2 cups fresh strawberries, hulled and halved
1 cup granulated sugar
¾ cup Baileys Strawberries & Cream Liqueur (limited edition)
½ cup confectioners’ sugar
8 oz cream cheese, softened
3 cups heavy whipping cream, cold
1 prepared angel food cake, cut into cubes (I used a gluten-free angel food cake)
2 cups fresh strawberries, hulled and sliced
Crumbled vanilla wafer cookies
In a small saucepan, add the strawberries and granulated sugar. Place over medium heat and let cook for about 10 minutes until the strawberries are broken down, stirring occasionally. Mash the strawberries as they cook with the back of a spoon or fork.
Pour the strawberry puree into a clean bowl and immediately cover the surface with plastic wrap to prevent a crust from forming. Place in the refrigerator until completely cooled.
In a medium bowl, use an electric handheld mixer to beat the Baileys Strawberries & Cream, confectioners’ sugar, and cream cheese until smooth.
In a separate cold mixing bowl, add the cold heavy whipping cream and beat on high speed until stiff peaks form.
Using a rubber spatula, gently fold 2½ cups of the whipped cream into the Baileys cream cheese mixture.
Gently fold the remaining whipped cream into the cooled strawberry puree.
Layer one half of the cubed angel food cake on the bottom of a large trifle dish.

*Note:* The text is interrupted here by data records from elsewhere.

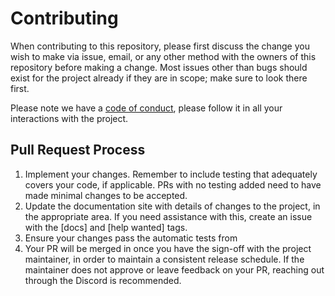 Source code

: # Contributing

When contributing to this repository, please first discuss the change you wish to make via issue,
email, or any other method with the owners of this repository before making a change. Most issues
other than bugs should exist for the project already if they are in scope; make sure to look there
first.

Please note we have a [code of conduct](CODE_OF_CONDUCT.md), please follow it in all your interactions with the project.

## Pull Request Process

1. Implement your changes. Remember to include testing that adequately covers your code,
    if applicable. PRs with no testing added need to have made minimal changes to be accepted.
2. Update the documentation site with details of changes to the project, in the appropriate area.
    If you need assistance with this, create an issue with the [docs] and [help wanted] tags.
3. Ensure your changes pass the automatic tests from 
4. Your PR will be merged in once you have the sign-off with the project maintainer, in order to
    maintain a consistent release schedule. If the maintainer does not approve or leave feedback
    on your PR, reaching out through the Discord is recommended.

Top with half of the strawberry puree whipped cream, then half of the sliced strawberries, followed by half of the Baileys Strawberries & Cream whipped cream mixture. Repeat these layers with the remaining angel food cake, strawberry puree whipped cream, sliced strawberries, and Baileys Strawberries & Cream whipped cream mixture.
Sprinkle the top of the trifle with crushed vanilla wafer cookies. Refrigerate until ready to serve or overnight.